BEGIN

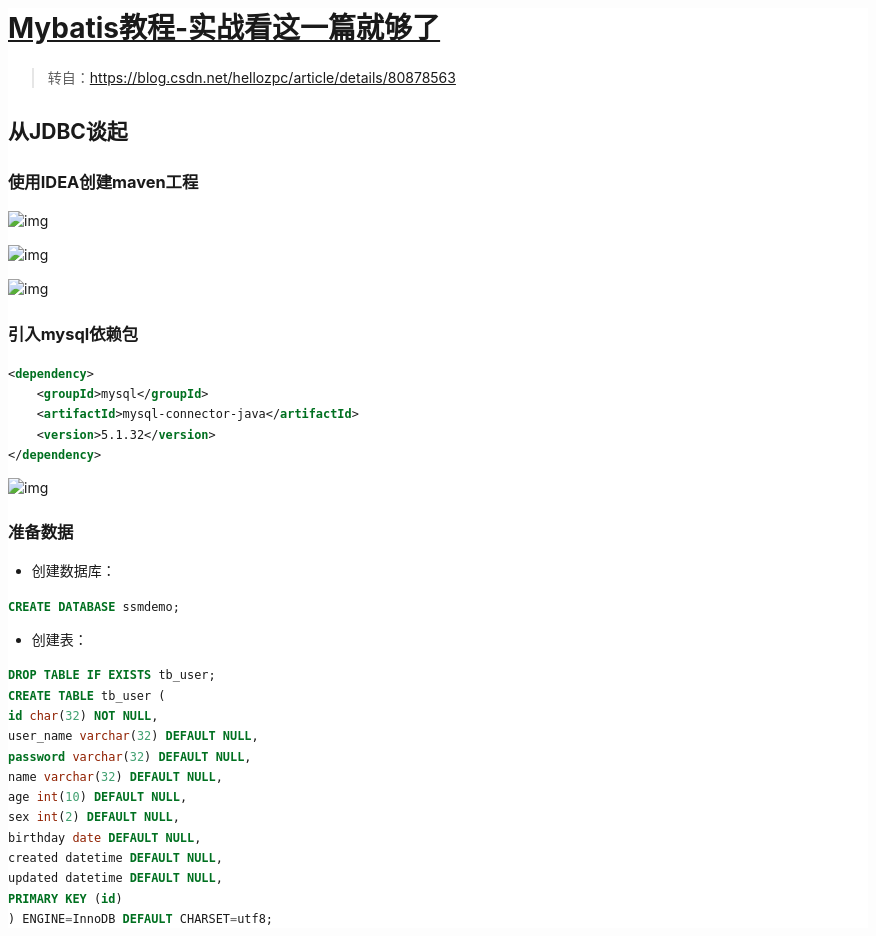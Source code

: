 # [Mybatis教程-实战看这一篇就够了](https://www.cnblogs.com/diffx/p/10611082.html)



> 转自：https://blog.csdn.net/hellozpc/article/details/80878563

## 从JDBC谈起

### 使用IDEA创建maven工程

![img](https://cdn.jsdelivr.net/gh/Mirror18/imgage@img/note/202404300242711.png)

![img](https://img2018.cnblogs.com/blog/1456626/201903/1456626-20190327200519165-262073418.png)

![img](https://cdn.jsdelivr.net/gh/Mirror18/imgage@img/note/202404300242664.png)

### 引入mysql依赖包

```xml
<dependency>
    <groupId>mysql</groupId>
    <artifactId>mysql-connector-java</artifactId>
    <version>5.1.32</version>
</dependency>
```

![img](https://img2018.cnblogs.com/blog/1456626/201903/1456626-20190327200538055-1190876723.png)

### 准备数据

- 创建数据库：

```sql
CREATE DATABASE ssmdemo;
```

- 创建表：

```sql
DROP TABLE IF EXISTS tb_user;
CREATE TABLE tb_user (
id char(32) NOT NULL,
user_name varchar(32) DEFAULT NULL,
password varchar(32) DEFAULT NULL,
name varchar(32) DEFAULT NULL,
age int(10) DEFAULT NULL,
sex int(2) DEFAULT NULL,
birthday date DEFAULT NULL,
created datetime DEFAULT NULL,
updated datetime DEFAULT NULL,
PRIMARY KEY (id)
) ENGINE=InnoDB DEFAULT CHARSET=utf8;
```
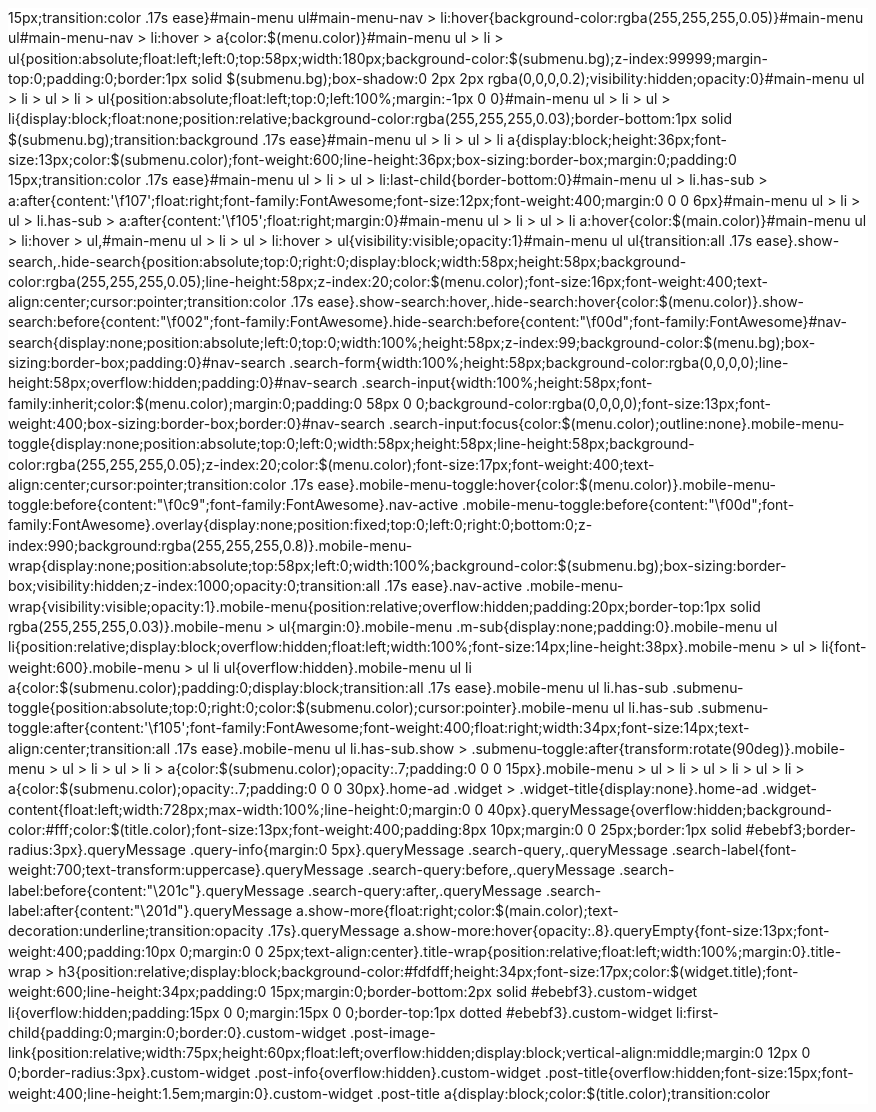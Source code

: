 15px;transition:color .17s ease}#main-menu ul#main-menu-nav > li:hover{background-color:rgba(255,255,255,0.05)}#main-menu ul#main-menu-nav > li:hover > a{color:$(menu.color)}#main-menu ul > li > ul{position:absolute;float:left;left:0;top:58px;width:180px;background-color:$(submenu.bg);z-index:99999;margin-top:0;padding:0;border:1px solid $(submenu.bg);box-shadow:0 2px 2px rgba(0,0,0,0.2);visibility:hidden;opacity:0}#main-menu ul > li > ul > li > ul{position:absolute;float:left;top:0;left:100%;margin:-1px 0 0}#main-menu ul > li > ul > li{display:block;float:none;position:relative;background-color:rgba(255,255,255,0.03);border-bottom:1px solid $(submenu.bg);transition:background .17s ease}#main-menu ul > li > ul > li a{display:block;height:36px;font-size:13px;color:$(submenu.color);font-weight:600;line-height:36px;box-sizing:border-box;margin:0;padding:0 15px;transition:color .17s ease}#main-menu ul > li > ul > li:last-child{border-bottom:0}#main-menu ul > li.has-sub > a:after{content:'\f107';float:right;font-family:FontAwesome;font-size:12px;font-weight:400;margin:0 0 0 6px}#main-menu ul > li > ul > li.has-sub > a:after{content:'\f105';float:right;margin:0}#main-menu ul > li > ul > li a:hover{color:$(main.color)}#main-menu ul > li:hover > ul,#main-menu ul > li > ul > li:hover > ul{visibility:visible;opacity:1}#main-menu ul ul{transition:all .17s ease}.show-search,.hide-search{position:absolute;top:0;right:0;display:block;width:58px;height:58px;background-color:rgba(255,255,255,0.05);line-height:58px;z-index:20;color:$(menu.color);font-size:16px;font-weight:400;text-align:center;cursor:pointer;transition:color .17s ease}.show-search:hover,.hide-search:hover{color:$(menu.color)}.show-search:before{content:"\f002";font-family:FontAwesome}.hide-search:before{content:"\f00d";font-family:FontAwesome}#nav-search{display:none;position:absolute;left:0;top:0;width:100%;height:58px;z-index:99;background-color:$(menu.bg);box-sizing:border-box;padding:0}#nav-search .search-form{width:100%;height:58px;background-color:rgba(0,0,0,0);line-height:58px;overflow:hidden;padding:0}#nav-search .search-input{width:100%;height:58px;font-family:inherit;color:$(menu.color);margin:0;padding:0 58px 0 0;background-color:rgba(0,0,0,0);font-size:13px;font-weight:400;box-sizing:border-box;border:0}#nav-search .search-input:focus{color:$(menu.color);outline:none}.mobile-menu-toggle{display:none;position:absolute;top:0;left:0;width:58px;height:58px;line-height:58px;background-color:rgba(255,255,255,0.05);z-index:20;color:$(menu.color);font-size:17px;font-weight:400;text-align:center;cursor:pointer;transition:color .17s ease}.mobile-menu-toggle:hover{color:$(menu.color)}.mobile-menu-toggle:before{content:"\f0c9";font-family:FontAwesome}.nav-active .mobile-menu-toggle:before{content:"\f00d";font-family:FontAwesome}.overlay{display:none;position:fixed;top:0;left:0;right:0;bottom:0;z-index:990;background:rgba(255,255,255,0.8)}.mobile-menu-wrap{display:none;position:absolute;top:58px;left:0;width:100%;background-color:$(submenu.bg);box-sizing:border-box;visibility:hidden;z-index:1000;opacity:0;transition:all .17s ease}.nav-active .mobile-menu-wrap{visibility:visible;opacity:1}.mobile-menu{position:relative;overflow:hidden;padding:20px;border-top:1px solid rgba(255,255,255,0.03)}.mobile-menu > ul{margin:0}.mobile-menu .m-sub{display:none;padding:0}.mobile-menu ul li{position:relative;display:block;overflow:hidden;float:left;width:100%;font-size:14px;line-height:38px}.mobile-menu > ul > li{font-weight:600}.mobile-menu > ul li ul{overflow:hidden}.mobile-menu ul li a{color:$(submenu.color);padding:0;display:block;transition:all .17s ease}.mobile-menu ul li.has-sub .submenu-toggle{position:absolute;top:0;right:0;color:$(submenu.color);cursor:pointer}.mobile-menu ul li.has-sub .submenu-toggle:after{content:'\f105';font-family:FontAwesome;font-weight:400;float:right;width:34px;font-size:14px;text-align:center;transition:all .17s ease}.mobile-menu ul li.has-sub.show > .submenu-toggle:after{transform:rotate(90deg)}.mobile-menu > ul > li > ul > li > a{color:$(submenu.color);opacity:.7;padding:0 0 0 15px}.mobile-menu > ul > li > ul > li > ul > li > a{color:$(submenu.color);opacity:.7;padding:0 0 0 30px}.home-ad .widget > .widget-title{display:none}.home-ad .widget-content{float:left;width:728px;max-width:100%;line-height:0;margin:0 0 40px}.queryMessage{overflow:hidden;background-color:#fff;color:$(title.color);font-size:13px;font-weight:400;padding:8px 10px;margin:0 0 25px;border:1px solid #ebebf3;border-radius:3px}.queryMessage .query-info{margin:0 5px}.queryMessage .search-query,.queryMessage .search-label{font-weight:700;text-transform:uppercase}.queryMessage .search-query:before,.queryMessage .search-label:before{content:"\201c"}.queryMessage .search-query:after,.queryMessage .search-label:after{content:"\201d"}.queryMessage a.show-more{float:right;color:$(main.color);text-decoration:underline;transition:opacity .17s}.queryMessage a.show-more:hover{opacity:.8}.queryEmpty{font-size:13px;font-weight:400;padding:10px 0;margin:0 0 25px;text-align:center}.title-wrap{position:relative;float:left;width:100%;margin:0}.title-wrap > h3{position:relative;display:block;background-color:#fdfdff;height:34px;font-size:17px;color:$(widget.title);font-weight:600;line-height:34px;padding:0 15px;margin:0;border-bottom:2px solid #ebebf3}.custom-widget li{overflow:hidden;padding:15px 0 0;margin:15px 0 0;border-top:1px dotted #ebebf3}.custom-widget li:first-child{padding:0;margin:0;border:0}.custom-widget .post-image-link{position:relative;width:75px;height:60px;float:left;overflow:hidden;display:block;vertical-align:middle;margin:0 12px 0 0;border-radius:3px}.custom-widget .post-info{overflow:hidden}.custom-widget .post-title{overflow:hidden;font-size:15px;font-weight:400;line-height:1.5em;margin:0}.custom-widget .post-title a{display:block;color:$(title.color);transition:color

END

What is being asked — Scan the listing for the string "varchar", then copy every line where it appears.

Problem solution —
user_name varchar(32) DEFAULT NULL,
password varchar(32) DEFAULT NULL,
name varchar(32) DEFAULT NULL,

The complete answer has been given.